● **STORED DATA**:
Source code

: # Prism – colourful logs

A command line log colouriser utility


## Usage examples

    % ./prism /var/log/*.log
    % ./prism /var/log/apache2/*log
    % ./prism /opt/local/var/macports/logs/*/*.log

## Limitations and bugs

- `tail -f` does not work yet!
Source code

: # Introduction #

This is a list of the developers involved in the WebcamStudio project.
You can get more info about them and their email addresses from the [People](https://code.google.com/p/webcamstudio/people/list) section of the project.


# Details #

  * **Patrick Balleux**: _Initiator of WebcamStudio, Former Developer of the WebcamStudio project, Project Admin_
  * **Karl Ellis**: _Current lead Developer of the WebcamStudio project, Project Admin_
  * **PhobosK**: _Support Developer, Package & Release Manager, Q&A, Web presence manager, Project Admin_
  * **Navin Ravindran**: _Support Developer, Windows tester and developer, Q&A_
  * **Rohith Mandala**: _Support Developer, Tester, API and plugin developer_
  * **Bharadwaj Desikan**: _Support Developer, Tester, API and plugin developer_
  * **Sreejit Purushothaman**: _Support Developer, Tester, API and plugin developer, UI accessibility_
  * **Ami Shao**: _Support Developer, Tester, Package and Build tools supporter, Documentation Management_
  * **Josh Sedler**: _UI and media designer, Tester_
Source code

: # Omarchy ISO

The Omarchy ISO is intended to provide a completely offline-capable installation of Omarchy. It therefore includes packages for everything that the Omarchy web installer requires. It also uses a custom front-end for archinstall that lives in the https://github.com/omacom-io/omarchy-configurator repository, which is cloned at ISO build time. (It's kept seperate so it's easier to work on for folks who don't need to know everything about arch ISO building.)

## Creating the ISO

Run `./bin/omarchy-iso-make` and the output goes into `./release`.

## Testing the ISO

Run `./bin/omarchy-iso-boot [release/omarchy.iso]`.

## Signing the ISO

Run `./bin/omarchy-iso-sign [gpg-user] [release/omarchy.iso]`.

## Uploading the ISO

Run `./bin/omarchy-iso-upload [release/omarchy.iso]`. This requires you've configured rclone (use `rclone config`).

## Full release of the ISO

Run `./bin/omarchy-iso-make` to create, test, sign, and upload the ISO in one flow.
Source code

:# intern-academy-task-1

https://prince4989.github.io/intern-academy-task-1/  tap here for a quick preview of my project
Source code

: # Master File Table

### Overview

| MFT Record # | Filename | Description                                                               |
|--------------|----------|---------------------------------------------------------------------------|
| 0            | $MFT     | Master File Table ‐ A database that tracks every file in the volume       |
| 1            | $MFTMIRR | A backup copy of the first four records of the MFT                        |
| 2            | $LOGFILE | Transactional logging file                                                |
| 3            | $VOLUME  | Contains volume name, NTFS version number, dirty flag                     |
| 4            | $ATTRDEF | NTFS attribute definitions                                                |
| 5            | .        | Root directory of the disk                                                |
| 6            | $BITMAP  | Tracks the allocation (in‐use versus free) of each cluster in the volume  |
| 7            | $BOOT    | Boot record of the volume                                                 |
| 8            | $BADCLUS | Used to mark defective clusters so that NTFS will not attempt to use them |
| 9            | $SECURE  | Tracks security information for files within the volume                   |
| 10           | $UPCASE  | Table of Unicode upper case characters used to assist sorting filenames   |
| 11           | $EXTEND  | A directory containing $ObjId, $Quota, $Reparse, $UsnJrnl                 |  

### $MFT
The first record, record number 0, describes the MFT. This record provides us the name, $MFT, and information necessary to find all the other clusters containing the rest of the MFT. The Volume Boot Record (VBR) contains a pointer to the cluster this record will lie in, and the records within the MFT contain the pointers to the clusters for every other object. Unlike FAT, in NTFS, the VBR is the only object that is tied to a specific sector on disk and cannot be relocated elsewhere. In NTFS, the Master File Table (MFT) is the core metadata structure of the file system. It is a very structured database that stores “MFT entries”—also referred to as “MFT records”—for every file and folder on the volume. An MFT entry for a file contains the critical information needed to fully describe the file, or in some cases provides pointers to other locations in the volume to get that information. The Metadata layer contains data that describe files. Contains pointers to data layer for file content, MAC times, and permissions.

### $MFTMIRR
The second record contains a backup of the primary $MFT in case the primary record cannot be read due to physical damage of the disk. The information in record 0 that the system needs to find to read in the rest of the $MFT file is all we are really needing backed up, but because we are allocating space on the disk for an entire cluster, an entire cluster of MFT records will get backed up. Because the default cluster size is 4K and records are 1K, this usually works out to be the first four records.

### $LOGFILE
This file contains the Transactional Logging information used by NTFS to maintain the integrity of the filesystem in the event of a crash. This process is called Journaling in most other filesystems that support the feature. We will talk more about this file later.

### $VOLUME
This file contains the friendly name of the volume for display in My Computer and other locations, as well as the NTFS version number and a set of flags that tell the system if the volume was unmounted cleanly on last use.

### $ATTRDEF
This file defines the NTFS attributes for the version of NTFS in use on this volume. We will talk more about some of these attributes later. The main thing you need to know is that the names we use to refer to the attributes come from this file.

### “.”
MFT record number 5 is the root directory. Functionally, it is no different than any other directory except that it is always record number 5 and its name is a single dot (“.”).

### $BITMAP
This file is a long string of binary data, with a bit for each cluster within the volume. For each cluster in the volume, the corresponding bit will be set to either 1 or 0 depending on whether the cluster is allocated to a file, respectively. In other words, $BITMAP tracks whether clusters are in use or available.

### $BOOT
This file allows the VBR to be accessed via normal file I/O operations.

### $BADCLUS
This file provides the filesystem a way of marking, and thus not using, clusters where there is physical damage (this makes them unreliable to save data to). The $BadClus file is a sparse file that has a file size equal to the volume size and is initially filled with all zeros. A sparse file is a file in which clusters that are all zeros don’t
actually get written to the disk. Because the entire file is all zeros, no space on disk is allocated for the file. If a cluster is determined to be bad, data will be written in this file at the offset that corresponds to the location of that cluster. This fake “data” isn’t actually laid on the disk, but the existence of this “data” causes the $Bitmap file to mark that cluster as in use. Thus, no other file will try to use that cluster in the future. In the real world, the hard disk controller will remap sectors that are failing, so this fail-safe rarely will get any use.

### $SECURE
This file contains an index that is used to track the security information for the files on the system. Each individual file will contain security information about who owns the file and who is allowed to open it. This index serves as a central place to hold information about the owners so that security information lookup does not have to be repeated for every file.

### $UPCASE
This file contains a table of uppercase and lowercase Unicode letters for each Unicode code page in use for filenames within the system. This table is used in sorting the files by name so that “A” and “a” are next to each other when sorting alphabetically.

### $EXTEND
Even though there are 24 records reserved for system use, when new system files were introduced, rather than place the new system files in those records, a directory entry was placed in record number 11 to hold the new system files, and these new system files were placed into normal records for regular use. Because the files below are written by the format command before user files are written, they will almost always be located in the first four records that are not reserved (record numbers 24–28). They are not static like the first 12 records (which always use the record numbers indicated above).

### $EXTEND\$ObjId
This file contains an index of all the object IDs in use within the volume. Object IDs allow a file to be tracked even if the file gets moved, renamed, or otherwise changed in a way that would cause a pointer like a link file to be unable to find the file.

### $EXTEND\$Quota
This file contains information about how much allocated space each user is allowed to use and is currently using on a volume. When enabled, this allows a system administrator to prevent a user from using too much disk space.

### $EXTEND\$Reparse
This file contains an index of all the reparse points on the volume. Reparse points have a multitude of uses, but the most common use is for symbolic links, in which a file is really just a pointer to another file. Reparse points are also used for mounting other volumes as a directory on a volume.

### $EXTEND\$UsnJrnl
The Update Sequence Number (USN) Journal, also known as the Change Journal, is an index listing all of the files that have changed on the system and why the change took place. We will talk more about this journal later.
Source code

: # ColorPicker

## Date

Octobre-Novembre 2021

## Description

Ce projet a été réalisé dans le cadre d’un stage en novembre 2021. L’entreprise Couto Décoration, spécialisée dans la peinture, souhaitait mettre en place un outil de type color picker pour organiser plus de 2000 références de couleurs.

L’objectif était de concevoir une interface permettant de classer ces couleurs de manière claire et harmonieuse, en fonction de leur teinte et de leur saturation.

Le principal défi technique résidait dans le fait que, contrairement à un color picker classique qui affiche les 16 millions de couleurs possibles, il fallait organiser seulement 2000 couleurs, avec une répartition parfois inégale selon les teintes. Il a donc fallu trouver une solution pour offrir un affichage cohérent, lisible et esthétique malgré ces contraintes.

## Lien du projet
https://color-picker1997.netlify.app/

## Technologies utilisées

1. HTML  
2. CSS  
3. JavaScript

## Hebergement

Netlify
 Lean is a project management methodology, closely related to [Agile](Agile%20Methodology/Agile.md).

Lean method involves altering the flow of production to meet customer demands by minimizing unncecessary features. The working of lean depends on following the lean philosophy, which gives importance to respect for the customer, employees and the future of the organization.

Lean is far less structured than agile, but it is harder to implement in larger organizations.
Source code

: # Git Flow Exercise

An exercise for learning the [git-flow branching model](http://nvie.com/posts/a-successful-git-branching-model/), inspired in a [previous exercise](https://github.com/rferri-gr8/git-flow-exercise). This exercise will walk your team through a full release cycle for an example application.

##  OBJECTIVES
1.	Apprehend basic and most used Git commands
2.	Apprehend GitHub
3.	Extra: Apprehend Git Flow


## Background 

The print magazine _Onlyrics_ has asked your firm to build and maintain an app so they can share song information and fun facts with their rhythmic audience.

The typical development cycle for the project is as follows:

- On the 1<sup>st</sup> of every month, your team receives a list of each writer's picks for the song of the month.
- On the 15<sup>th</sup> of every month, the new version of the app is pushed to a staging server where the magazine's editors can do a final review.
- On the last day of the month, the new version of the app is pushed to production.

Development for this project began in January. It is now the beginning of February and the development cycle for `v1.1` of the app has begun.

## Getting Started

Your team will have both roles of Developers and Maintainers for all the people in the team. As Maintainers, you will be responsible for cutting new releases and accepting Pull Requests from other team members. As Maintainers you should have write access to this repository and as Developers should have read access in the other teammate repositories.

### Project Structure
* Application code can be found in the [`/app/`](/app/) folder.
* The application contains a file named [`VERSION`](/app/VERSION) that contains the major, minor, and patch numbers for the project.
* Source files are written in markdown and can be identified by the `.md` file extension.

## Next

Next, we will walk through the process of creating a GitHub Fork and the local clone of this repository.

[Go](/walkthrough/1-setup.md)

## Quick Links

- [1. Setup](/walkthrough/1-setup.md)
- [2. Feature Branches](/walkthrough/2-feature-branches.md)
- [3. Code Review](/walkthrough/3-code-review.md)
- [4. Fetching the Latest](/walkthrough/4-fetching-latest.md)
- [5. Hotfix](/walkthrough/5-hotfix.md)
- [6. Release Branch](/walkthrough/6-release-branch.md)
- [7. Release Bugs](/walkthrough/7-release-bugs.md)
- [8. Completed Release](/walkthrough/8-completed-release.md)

● **WHAT IS EXPECTED**:
In the entries above, one line contains "Desikan**: _Support Developer, Tester, API and plugin developer_" and another contains "MFT Record #". Reproduce exactly those two lines and the lines between them, nothing else.

● **RESULT**:
  * **Bharadwaj Desikan**: _Support Developer, Tester, API and plugin developer_
  * **Sreejit Purushothaman**: _Support Developer, Tester, API and plugin developer, UI accessibility_
  * **Ami Shao**: _Support Developer, Tester, Package and Build tools supporter, Documentation Management_
  * **Josh Sedler**: _UI and media designer, Tester_
Source code

: # Omarchy ISO

The Omarchy ISO is intended to provide a completely offline-capable installation of Omarchy. It therefore includes packages for everything that the Omarchy web installer requires. It also uses a custom front-end for archinstall that lives in the https://github.com/omacom-io/omarchy-configurator repository, which is cloned at ISO build time. (It's kept seperate so it's easier to work on for folks who don't need to know everything about arch ISO building.)

## Creating the ISO

Run `./bin/omarchy-iso-make` and the output goes into `./release`.

## Testing the ISO

Run `./bin/omarchy-iso-boot [release/omarchy.iso]`.

## Signing the ISO

Run `./bin/omarchy-iso-sign [gpg-user] [release/omarchy.iso]`.

## Uploading the ISO

Run `./bin/omarchy-iso-upload [release/omarchy.iso]`. This requires you've configured rclone (use `rclone config`).

## Full release of the ISO

Run `./bin/omarchy-iso-make` to create, test, sign, and upload the ISO in one flow.
Source code

:# intern-academy-task-1

https://prince4989.github.io/intern-academy-task-1/  tap here for a quick preview of my project
Source code

: # Master File Table

### Overview

| MFT Record # | Filename | Description                                                               |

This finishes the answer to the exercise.